Por supuesto, los escritores, ni tontos ni perezosos, observan mudos y satisfechos con los manjares y los vinos sobre la mesa. Cuál es la intención de sacar a los escritores del problema y retar sólo a las mujeres. Las académicas saben que entre los narradores hay muchos, y cercanos, que forjan su carrera con libretitas llenas de contactos y otros métodos que ahora reprochan. No se trata de un descubrimiento, estas prácticas existen desde que el mundo es mundo. Pero son las escritoras –no ellos–, las que necesitan ser corregidas. Por qué una tarea titánica, necesaria, tendría que caer únicamente sobre la espalda de las mujeres. Imaginemos un futuro donde, tras numerosas y exhaustivas batallas, donde algunas incluso dejarán la vida, las escritoras consiguen “rescatar” la literatura del fenómeno burgués e ilustrado, ¿qué va a pasar con los escritores? ¿Van a volver a sentarse a la mesa con nuevas reglas, gratas, justas, inclusivas, sin haber perdido un solo pelo? Por último, que se lleven los retos y nosotras, la fiesta. ¿No es eso parte del feminismo?

Claro, Cynthia, el feminismo reclama por derechos e invita a reinventarse por fuera de imaginaciones estipuladas, homogéneas, con la posibilidad de avanzar sin tutelajes. Desde la otra esquina, el parámetro de la buena escritura reinstala una disputa anacrónica de espaldas a prácticas más difíciles de procesar, ¿Mario Levrero escribe bien? Pienso en la escritura de Elena Garro, que sus contemporáneos fueron incapaces de valorar, como si carecieran de la sensibilidad necesaria en la punta de los dedos. O Guadalupe Santa Cruz. ¿No hay otras preguntas que merecen su lugar? La crítica podría ser un remo que agite las aguas e interrogue a los contemporáneos desde múltiples perspectivas, sin solicitar un salvoconducto de reconocimientos previos ni exigir que la escritura calce en las líneas de un trabajo académico que insistentemente se pregunta por esto y no por aquello. ¿Acaso no fomentamos, tanto críticos como escritores, una homogeneización de temáticas y estilos que reducen el mundo de lo posible, incluso si esas temáticas son de nuestro gusto, laten bajo cierta urgencia y apreciamos sus registros de escritura?

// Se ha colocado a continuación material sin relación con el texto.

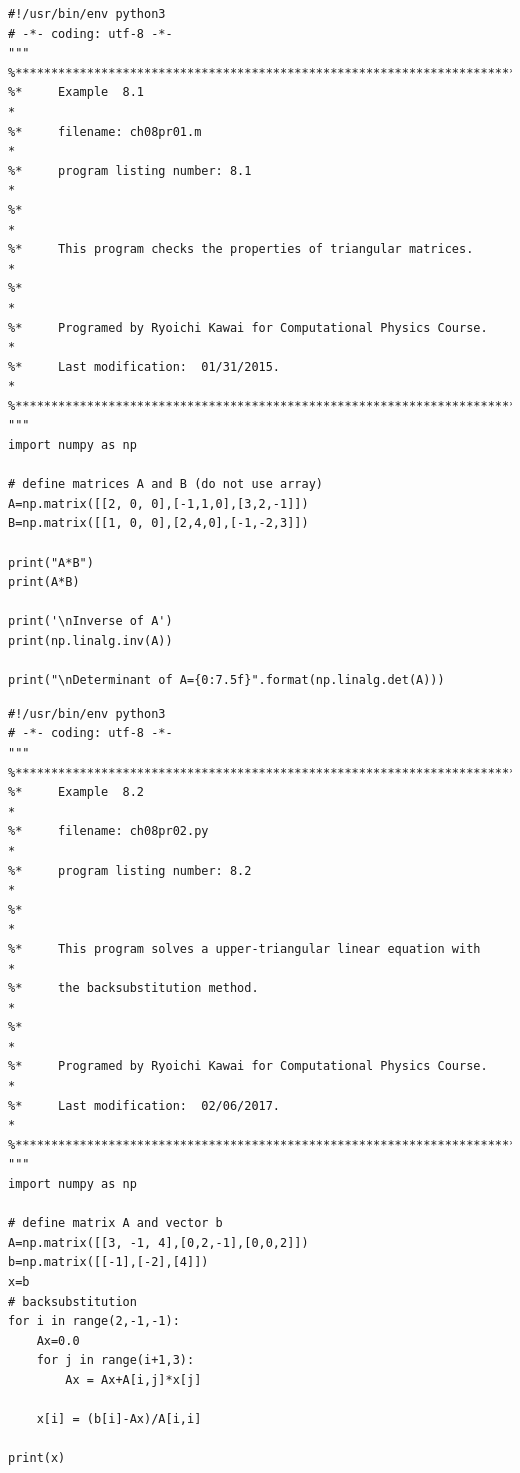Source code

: \bigskip
\noindent
\program
\footnotesize
\begin{verbatim}
#!/usr/bin/env python3
# -*- coding: utf-8 -*-
"""
%**************************************************************************
%*     Example  8.1                                                       *
%*     filename: ch08pr01.m                                               *
%*     program listing number: 8.1                                        *
%*                                                                        *
%*     This program checks the properties of triangular matrices.         *
%*                                                                        *
%*     Programed by Ryoichi Kawai for Computational Physics Course.       *
%*     Last modification:  01/31/2015.                                    *
%**************************************************************************
"""
import numpy as np

# define matrices A and B (do not use array)
A=np.matrix([[2, 0, 0],[-1,1,0],[3,2,-1]])
B=np.matrix([[1, 0, 0],[2,4,0],[-1,-2,3]])

print("A*B")
print(A*B)

print('\nInverse of A')
print(np.linalg.inv(A))

print("\nDeterminant of A={0:7.5f}".format(np.linalg.det(A)))
\end{verbatim}


\bigskip
\noindent
\program
\footnotesize
\begin{verbatim}
#!/usr/bin/env python3
# -*- coding: utf-8 -*-
"""
%**************************************************************************
%*     Example  8.2                                                       *
%*     filename: ch08pr02.py                                              *
%*     program listing number: 8.2                                        *
%*                                                                        *
%*     This program solves a upper-triangular linear equation with        *
%*     the backsubstitution method.                                       *
%*                                                                        *
%*     Programed by Ryoichi Kawai for Computational Physics Course.       *
%*     Last modification:  02/06/2017.                                    *
%**************************************************************************
"""
import numpy as np

# define matrix A and vector b
A=np.matrix([[3, -1, 4],[0,2,-1],[0,0,2]])
b=np.matrix([[-1],[-2],[4]])
x=b
# backsubstitution
for i in range(2,-1,-1):
    Ax=0.0
    for j in range(i+1,3):
        Ax = Ax+A[i,j]*x[j]

    x[i] = (b[i]-Ax)/A[i,i]

print(x)
\end{verbatim}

Si se trata de escenas de lectura, de escritura y de vivir en el mundo, prefiero las niñas malas de Silvina Ocampo o las ventanas de la niña-adulta Nellie Campobello en una tarde de la revolución mexicana, jugando con las tripas del general Sobarzo y rogando, dios mediante, la llegada de nuevos muertitos. Elijo escenas que no enseñan, que confunden, que me inquietan. Tampoco reivindico estas preferencias, son las mías.

Betina, por más malezas y terrones que descubro en la tierra, nunca se terminan las preguntas. Por qué del universo de escritoras, en las que hay varias best sellers autofigurantes, se escoge a las que integran Auch. ¿Es que esta organización social, al proponer 3 poetas y hacer una intensa campaña de promoción para que el Premio Nacional lo gane una mujer, se salió de control? ¿Cruzó algún límite, le pisó los callos a alguien o es peligroso que una autora cualquiera tenga un voto?

Antes de repensar el sistema literario, rescatar la literatura del elitismo y la despolitización, pensar la institución literaria y la autoría individualista, saco de la tierra la tutela de las instituciones, del lenguaje religioso, de la austeridad moral, las raíces profundas de la buena conciencia. Las reemplazo por la nueva tierra que produjo el compost, viene con autonomía, desmesura, humor, dudas y deudas, desobediencia. Con una tierra así de rica, ¿tocaremos la gracia?

A veces, Cynthia, prefiero no saber. Me alegra nuestro pequeño intercambio, cura el desaliento, tan intenso cuando cae la noche. Desde hace unos días un sarpullido avanza por mi espalda. Me pasé crema. Dicen que las enfermedades de la piel explotan con el encierro. En esta crisis que nos ahoga, boca y nariz cubiertas bajo una mascarilla y dudando entre abrazar o no abrazar a los amigos, la urgencia por buscar formas de imaginación y expresión requiere de una pausa sin que se normen las ilusiones, tampoco los tonos narrativos o poéticos. Las cabezas bienpensantes, decía Garro. Si no es por todo, sino pa qué.